This enables pattern matching where the same semantic value (e.g., 1 vs "1") triggers different behavior based on type.

Dict Methods

MethodDescription
.keysAll keys as list
.valuesAll values as list
.entriesList of [key, value] pairs
[name: "test", count: 42] -> .keys      # ["count", "name"]
[name: "test", count: 42] -> .values    # [42, "test"]
[a: 1, b: 2] -> .entries                # [["a", 1], ["b", 2]]

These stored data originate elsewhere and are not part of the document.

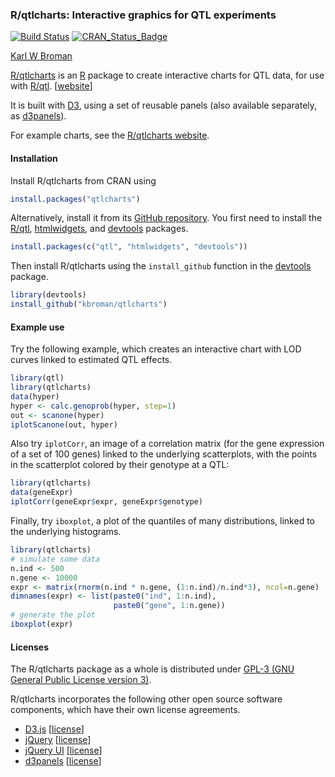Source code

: ### R/qtlcharts: Interactive graphics for QTL experiments

[![Build Status](https://travis-ci.org/kbroman/qtlcharts.svg?branch=master)](https://travis-ci.org/kbroman/qtlcharts)
[![CRAN_Status_Badge](https://www.r-pkg.org/badges/version/qtlcharts)](https://cran.r-project.org/package=qtlcharts)

[Karl W Broman](https://kbroman.org)

[R/qtlcharts](https://kbroman.org/qtlcharts/) is an [R](https://www.r-project.org) package to create
interactive charts for QTL data, for use
with [R/qtl](https://rqtl.org). \[[website](https://kbroman.org/qtlcharts/)\]

It is built with [D3](https://d3js.org), using a set of reusable
panels (also available separately, as [d3panels](https://kbroman.org/d3panels/)).

For example charts, see the [R/qtlcharts website](https://kbroman.org/qtlcharts/).

#### Installation

Install R/qtlcharts from CRAN using

```r
install.packages("qtlcharts")
```

Alternatively, install it from its
[GitHub repository](https://github.com/kbroman/qtlcharts). You first need to
install the [R/qtl](https://rqtl.org),
[htmlwidgets](https://www.htmlwidgets.org),
and [devtools](https://github.com/r-lib/devtools) packages.

```r
install.packages(c("qtl", "htmlwidgets", "devtools"))
```

Then install R/qtlcharts using the `install_github` function in the
[devtools](https://github.com/r-lib/devtools) package.

```r
library(devtools)
install_github("kbroman/qtlcharts")
```

#### Example use

Try the following example, which creates an interactive chart with LOD
curves linked to estimated QTL effects.

```r
library(qtl)
library(qtlcharts)
data(hyper)
hyper <- calc.genoprob(hyper, step=1)
out <- scanone(hyper)
iplotScanone(out, hyper)
```

Also try `iplotCorr`, an image of a correlation matrix (for the
gene expression of a set of 100 genes) linked to the underlying
scatterplots, with the points in the scatterplot colored by their
genotype at a QTL:

```r
library(qtlcharts)
data(geneExpr)
iplotCorr(geneExpr$expr, geneExpr$genotype)
```

Finally, try `iboxplot`, a plot of the quantiles of many
distributions, linked to the underlying histograms.

```r
library(qtlcharts)
# simulate some data
n.ind <- 500
n.gene <- 10000
expr <- matrix(rnorm(n.ind * n.gene, (1:n.ind)/n.ind*3), ncol=n.gene)
dimnames(expr) <- list(paste0("ind", 1:n.ind),
                       paste0("gene", 1:n.gene))
# generate the plot
iboxplot(expr)
```

#### Licenses

The R/qtlcharts package as a whole is distributed under
[GPL-3 (GNU General Public License version 3)](https://www.gnu.org/licenses/gpl-3.0.en.html).

R/qtlcharts incorporates the following other open source software
components, which have their own license agreements.

- [D3.js](https://d3js.org) \[[license](https://github.com/kbroman/qtlcharts/tree/master/inst/htmlwidgets/lib/d3/LICENSE)\]
- [jQuery](https://jquery.com) \[[license](https://github.com/kbroman/qtlcharts/tree/master/inst/htmlwidgets/lib/jquery/LICENSE.txt)\]
- [jQuery UI](https://jqueryui.com/) \[[license](https://github.com/kbroman/qtlcharts/tree/master/inst/htmlwidgets/lib/jquery-ui/LICENSE.txt)\]
- [d3panels](https://kbroman.org/d3panels/) \[[license](https://github.com/kbroman/qtlcharts/tree/master/inst/htmlwidgets/lib/d3panels/LICENSE.md)\]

Reserved methods (keys, values, entries) cannot be used as dict keys.

Dict Closures

Closures in dicts have $ late-bound to the containing dict. See Closures for details.

[
  name: "toolkit",
  count: 3,
  str: ||"{$.name}: {$.count} items"
] => $obj

$obj.str    # "toolkit: 3 items" (auto-invoked)

Tuples

Tuples package values for explicit argument unpacking at closure invocation. Created with the * spread operator:

# From list (positional)
*[1, 2, 3] => $t              # tuple with positional values

# From dict (named)
*[x: 1, y: 2] => $t           # tuple with named values

# Via pipe target
[1, 2, 3] -> * => $t          # convert list to tuple

Using Tuples at Invocation

|a, b, c| { "{$a}-{$b}-{$c}" } => $fmt

# Positional unpacking
*[1, 2, 3] -> $fmt()          # "1-2-3"

# Named unpacking (order doesn't matter)
*[c: 3, a: 1, b: 2] -> $fmt() # "1-2-3"

Strict Validation

When invoking with tuples, missing required parameters error, and extra arguments error:

|x, y|($x + $y) => $fn
*[1] -> $fn()                 # Error: missing argument 'y'
*[1, 2, 3] -> $fn()           # Error: extra positional argument
*[x: 1, z: 3] -> $fn()        # Error: unknown argument 'z'

Parameter Defaults with Tuples

|x, y = 10, z = 20|($x + $y + $z) => $fn
*[5] -> $fn()                 # 35 (5 + 10 + 20)
*[x: 5, z: 30] -> $fn()       # 45 (5 + 10 + 30)

Auto-Unpacking with Parallel Spread

When a closure is invoked with a single tuple argument, the tuple auto-unpacks:

# List of tuples with multi-arg closure
[*[1,2], *[3,4]] -> map |x,y|($x * $y)    # [2, 12]

# Named tuples work too
[*[x:1, y:2], *[x:3, y:4]] -> map |x,y|($x + $y)  # [3, 7]

Vectors

Vectors represent dense numeric embeddings from language models or other ML systems. Host applications provide vectors through embedding APIs.

Display format: vector(model, Nd) where model is the source model name and N is the dimension count.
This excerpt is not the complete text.